Here's the Difference Between Good Writing and Bad

by Ron Hogan

A year-end ask-the-experts feature in Slate gathers together the opinions of several creators and critics on the most amazing or disappointing cultural events of 2004. As might be expected, the quality of the responses varies; some people provoke genuine interest in their chosen topics, while others take yet another opportunity to pontificate.

  • Terry Teachout: "John Patrick Shanley did the impossible this year: He wrote an exciting play about the sex scandal in the Roman Catholic priesthood."
  • Stanley Crouch: "One can never underestimate the human importance of the aesthetic contributions to television narrative that HBO continues to make."

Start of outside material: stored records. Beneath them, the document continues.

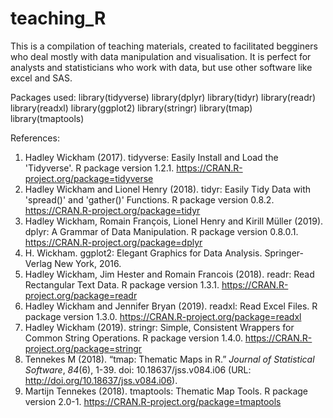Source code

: # teaching_R
 This is a compilation of teaching materials, created to facilitated begginers who deal mostly with data manipulation and visualisation. It is perfect for analysts and statisticians who work with data, but use other software like excel and SAS.
 
 
Packages used: 
library(tidyverse)
library(dplyr)
library(tidyr)
library(readr)
library(readxl)
library(ggplot2)
library(stringr)
library(tmap)
library(tmaptools)

References:
  1. Hadley Wickham (2017). tidyverse: Easily Install and Load the 'Tidyverse'. R package version 1.2.1.
  https://CRAN.R-project.org/package=tidyverse
  2. Hadley Wickham and Lionel Henry (2018). tidyr: Easily Tidy Data with 'spread()' and 'gather()' Functions. R package
  version 0.8.2. https://CRAN.R-project.org/package=tidyr
  3. Hadley Wickham, Romain François, Lionel Henry and Kirill Müller (2019). dplyr: A Grammar of Data Manipulation. R package
  version 0.8.0.1. https://CRAN.R-project.org/package=dplyr
  4. H. Wickham. ggplot2: Elegant Graphics for Data Analysis. Springer-Verlag New York, 2016.
  5. Hadley Wickham, Jim Hester and Romain Francois (2018). readr: Read Rectangular Text Data. R package version 1.3.1.
  https://CRAN.R-project.org/package=readr
  6. Hadley Wickham and Jennifer Bryan (2019). readxl: Read Excel Files. R package version 1.3.0.
  https://CRAN.R-project.org/package=readxl
  7. Hadley Wickham (2019). stringr: Simple, Consistent Wrappers for Common String Operations. R package version 1.4.0.
  https://CRAN.R-project.org/package=stringr
  8. Tennekes M (2018). “tmap: Thematic Maps in R.” _Journal of Statistical Software_, *84*(6), 1-39. doi: 10.18637/jss.v084.i06 (URL:     http://doi.org/10.18637/jss.v084.i06).
  9. Martijn Tennekes (2018). tmaptools: Thematic Map Tools. R package version 2.0-1.
  https://CRAN.R-project.org/package=tmaptools
  
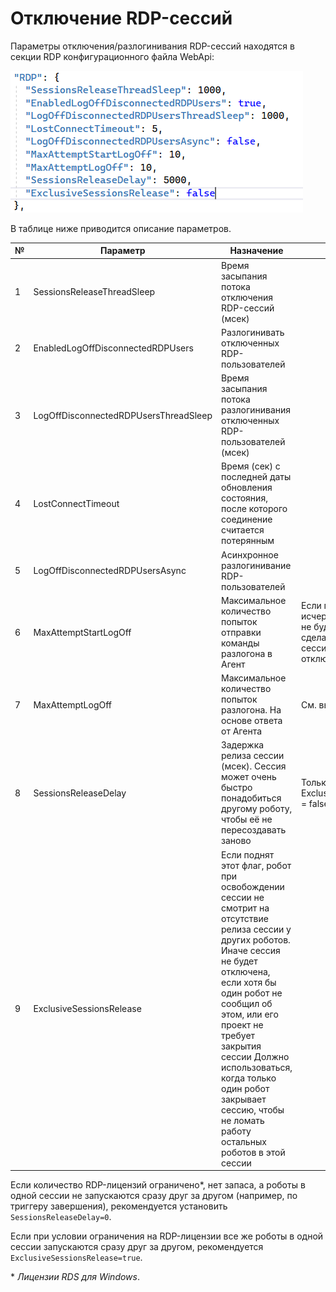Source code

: # Отключение RDP-сессий

Параметры отключения/разлогинивания RDP-сессий находятся в секции RDP конфигурационного файла WebApi:

![](<../../../.gitbook/assets/disabling-rdp-sessions-1.png>)

В таблице ниже приводится описание параметров.

| №	| Параметр                        | Назначение	                  | Примечание
| - | ------------------------------- | ----------------------------- | -------------
| 1 |	SessionsReleaseThreadSleep      |	Время засыпания потока отключения RDP-сессий (мсек)	|
| 2 |	EnabledLogOffDisconnectedRDPUsers |	Разлогинивать отключенных RDP-пользователей	|
| 3 |	LogOffDisconnectedRDPUsersThreadSleep	| Время засыпания потока разлогинивания отключенных RDP-пользователей (мсек) |
| 4 |	LostConnectTimeout	            | Время (сек) с последней даты обновления состояния, после которого соединение считается потерянным |	
| 5 |	LogOffDisconnectedRDPUsersAsync	| Асинхронное разлогинивание RDP-пользователей |
| 6 |	MaxAttemptStartLogOff	          | Максимальное количество попыток отправки команды разлогона в Агент | Если попытки исчерпаны, Оркестратор не будет пытаться сделать разлогон, сессия останется висеть отключенной
| 7 |	MaxAttemptLogOff	              | Максимальное количество попыток разлогона. На основе ответа от Агента	| См. выше
| 8 |	SessionsReleaseDelay	          | Задержка релиза сессии (мсек). Сессия может очень быстро понадобиться другому роботу, чтобы её не пересоздавать заново | Только для ExclusiveSessionsRelease = false
| 9 |	ExclusiveSessionsRelease	      | Если поднят этот флаг, робот при освобождении сессии не смотрит на отсутствие релиза сессии у других роботов. Иначе сессия не будет отключена, если хотя бы один робот не сообщил об этом, или его проект не требует закрытия сессии	Должно использоваться, когда только один робот закрывает сессию, чтобы не ломать работу остальных роботов в этой сессии

Если количество RDP-лицензий ограничено*, нет запаса, а роботы в одной сессии не запускаются сразу друг за другом (например, по триггеру завершения), рекомендуется установить `SessionsReleaseDelay=0`.

Если при условии ограничения на RDP-лицензии все же роботы в одной сессии запускаются сразу друг за другом, рекомендуется `ExclusiveSessionsRelease=true`.

\* *Лицензии RDS для Windows*.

Now, obviously, my critical reaction may be shaped somewhat by experiences which lead me to perceive Teachout as a charming and generous fellow and Crouch as a jumped-up "minor man." But I think any objective reader, not knowing who wrote the sentences above, could quickly identify which is snappy prose and which is pompous blather. Among the others who get it right are Daniel Handler and Douglas Wolk; Kenneth M. Pollack loses points for starting both sentences in his contribution with "I suspect," and for writing about The Lord of the Rings, which is more of a 2001-3 cultural event with some spillover into '04--but reasonable minds can quibble about that last point.

Most curious feature: Dana Stevens cites blogs as her cultural touchstone, but the only bloggers Slate asked to contribute are Stevens and Teachout, both of whom are, it's fair to say, journalists first and bloggers second. Apparently we haven't quite made it yet...or perhaps we have, since the Newsday book roundup leads with recommendations from Maud Newton...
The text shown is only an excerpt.